After having examined all the documents that are necessary or useful in this matter, among them information from your Chancery, as well as appeals and reports in which the associates of "St. Benedict Center" explain their opinions and complaints, and also many other documents pertinent to the controversy, officially collected, the same Sacred Congregation is convinced that the unfortunate controversy arose from the fact that the axiom, "outside the Church there is no salvation," was not correctly understood and weighed, and that the same controversy was rendered more bitter by serious disturbance of discipline arising from the fact that some of the associates of the institutions mentioned above refused reverence and obedience to legitimate authorities.
Two issues are raised: one is the charge that "outside the Church there is no salvation" was not being understood properly, as if some heresy were afoot. The other is a charge that disobedience or insubordination of some variety was afoot. The true heart of the discussion resides solely in a controversy concerning the first, the doctrinal element.
Accordingly, the Most Eminent and Most Reverend Cardinals of this Supreme Congregation, in a plenary session held on Wednesday, July 27, 1949, decreed, and the august Pontiff in an audience on the following Thursday, July 28, 1949, deigned to give his approval, that the following explanations pertinent to the doctrine, and also that invitations and exhortations relevant to discipline be given:
We are bound by divine and Catholic faith to believe all those things which are contained in the word of God, whether it be Scripture or Tradition, and are proposed by the Church to be believed as divinely revealed, not only through solemn judgment but also through the ordinary and universal teaching office (, n. 1792).
True.
Now, among those things which the Church has always preached and will never cease to preach is contained also that infallible statement by which we are taught that there is no salvation outside the Church.
True, and well said. In fact, most of the first part of the letter is actually a very eloquent reiteration of Catholic dogma.
However, this dogma must be understood in that sense in which the Church herself understands it. For, it was not to private judgments that Our Savior gave for explanation those things that are contained in the deposit of faith, but to the teaching authority of the Church.
True.
Now, in the first place, the Church teaches that in this matter there is question of a most strict command of Jesus Christ. For He explicitly enjoined on His apostles to teach all nations to observe all things whatsoever He Himself had commanded (Matt. 28: 19-20).
True.
Now, among the commandments of Christ, that one holds not the least place by which we are commanded to be incorporated by baptism into the Mystical Body of Christ, which is the Church, and to remain united to Christ and to His Vicar, through whom He Himself in a visible manner governs the Church on earth.
True.
Therefore, no one will be saved who, knowing the Church to have been divinely established by Christ, nevertheless refuses to submit to the Church or withholds obedience from the Roman Pontiff, the Vicar of Christ on earth.
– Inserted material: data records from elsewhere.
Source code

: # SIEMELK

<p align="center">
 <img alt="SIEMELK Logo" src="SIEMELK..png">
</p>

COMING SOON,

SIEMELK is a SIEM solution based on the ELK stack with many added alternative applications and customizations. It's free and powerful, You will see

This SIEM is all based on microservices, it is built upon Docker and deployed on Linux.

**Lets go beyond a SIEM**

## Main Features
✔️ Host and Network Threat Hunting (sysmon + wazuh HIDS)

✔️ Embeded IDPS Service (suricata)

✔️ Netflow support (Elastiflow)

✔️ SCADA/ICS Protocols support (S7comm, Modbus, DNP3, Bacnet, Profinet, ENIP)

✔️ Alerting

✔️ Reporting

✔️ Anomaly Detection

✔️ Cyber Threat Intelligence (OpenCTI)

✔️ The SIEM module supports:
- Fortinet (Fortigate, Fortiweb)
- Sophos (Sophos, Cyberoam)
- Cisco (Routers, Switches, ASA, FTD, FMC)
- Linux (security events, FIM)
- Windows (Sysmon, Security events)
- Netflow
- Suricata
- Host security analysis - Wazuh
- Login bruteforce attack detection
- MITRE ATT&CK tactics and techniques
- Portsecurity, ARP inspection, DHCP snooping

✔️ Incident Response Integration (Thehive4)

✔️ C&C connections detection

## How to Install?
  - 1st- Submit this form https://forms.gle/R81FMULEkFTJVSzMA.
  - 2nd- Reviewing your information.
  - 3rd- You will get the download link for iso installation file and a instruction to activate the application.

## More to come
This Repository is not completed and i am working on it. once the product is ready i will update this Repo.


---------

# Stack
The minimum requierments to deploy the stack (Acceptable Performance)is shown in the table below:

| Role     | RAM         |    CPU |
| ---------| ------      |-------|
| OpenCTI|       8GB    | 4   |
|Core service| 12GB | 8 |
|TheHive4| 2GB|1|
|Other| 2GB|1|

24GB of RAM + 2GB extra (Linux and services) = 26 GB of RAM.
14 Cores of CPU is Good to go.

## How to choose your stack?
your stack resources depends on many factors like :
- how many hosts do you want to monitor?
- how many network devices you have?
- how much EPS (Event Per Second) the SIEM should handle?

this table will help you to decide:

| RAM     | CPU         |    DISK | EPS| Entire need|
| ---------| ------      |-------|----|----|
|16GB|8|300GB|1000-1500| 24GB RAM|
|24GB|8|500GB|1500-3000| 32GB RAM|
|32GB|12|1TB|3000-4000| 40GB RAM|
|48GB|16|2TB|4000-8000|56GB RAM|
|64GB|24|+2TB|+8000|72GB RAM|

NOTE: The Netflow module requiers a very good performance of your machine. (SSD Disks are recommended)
True. HOWEVER... you may notice something here. The way it is written, the reader is led to infer something that is not necessarily true. This is very unique to, and common in most post-conciliar documents; this particular text, obviously pre-council, is a forerunner of what's to come.
Here's what I mean. Let's take this statement on the face of it. Is it true as written? Absolutely.
But notice how it introduces the qualifer: "no one ... who knows". Without actually saying so, the reader is left to infer that ignorance exempts one from the truth of the statement. The reader automatically assumes this:
"If they know and don't submit to the Church, well then yeah, they can't be saved. But if they don't know, well, that must be different. They probably can be saved if they don't know."
But the statement didn't say that. The reader is merely left to infer this. This way, the one making the statement is in a certain sense held harmless. The fact of the matter is, ignorance doesn't exempt them. Why not? Very simple: ignorance does not remove Orginal Sin. Original sin has to be remedied. The sacrament of baptism does this. Ignorance doesn't. That's doctrine.
This is a classic example of the carefully crafted statements that have become so common in the modern Church. See how it isn't an untruth on the face of it, but how it leads the reader to infer something that cannot rightly be concluded without flying in the face of the known dogma of the Church. This can be easily pulled off; all one needs to do is to predicate the truth of a selective part instead of of the whole thing. Even though it's true for the whole thing, instead of just the part. This way, the reader assumes it is only true for the part, and not for the whole. Example:
Let's say you're standing in a line for a movie, for which it is known by all that a ticket is required for entry. People of all races are in the line. Somebody comes over the loudspeaker and says this:
"All Pacific Islanders not displaying a ticket will not be admitted into the movie."
Is the statement true? Well, yeah, sure. But automatically everybody of every other race is going to get it into their heads that maybe they don't really need a ticket. Maybe. True?
Probably not the best of analogies. I'll wrack my brains for another if that doesn't seem to work. But hopefully you see the point: people are immediately going to take the letter's above paragraph to mean that you're only capable of losing salvation only if you first have specific knowledge of the Church, and if you don't, you might have a chance with an ignorance plea. But nothing, nothing in world is going to mask over this reality: Original Sin. Ignorance or no ignorance, knowledge itself is not the determinate principle. Original Sin is the determinate principle. Not knowledge or the lack of it; nope.
Try another analogy; perhaps this will work: using the structure of the letter's sentence, but changing the subject:
"Therefore, no one will avoid being fined and penalized who, knowing they must pay taxes, nevertheless refuses to report income or withholds payment from the Federal Government."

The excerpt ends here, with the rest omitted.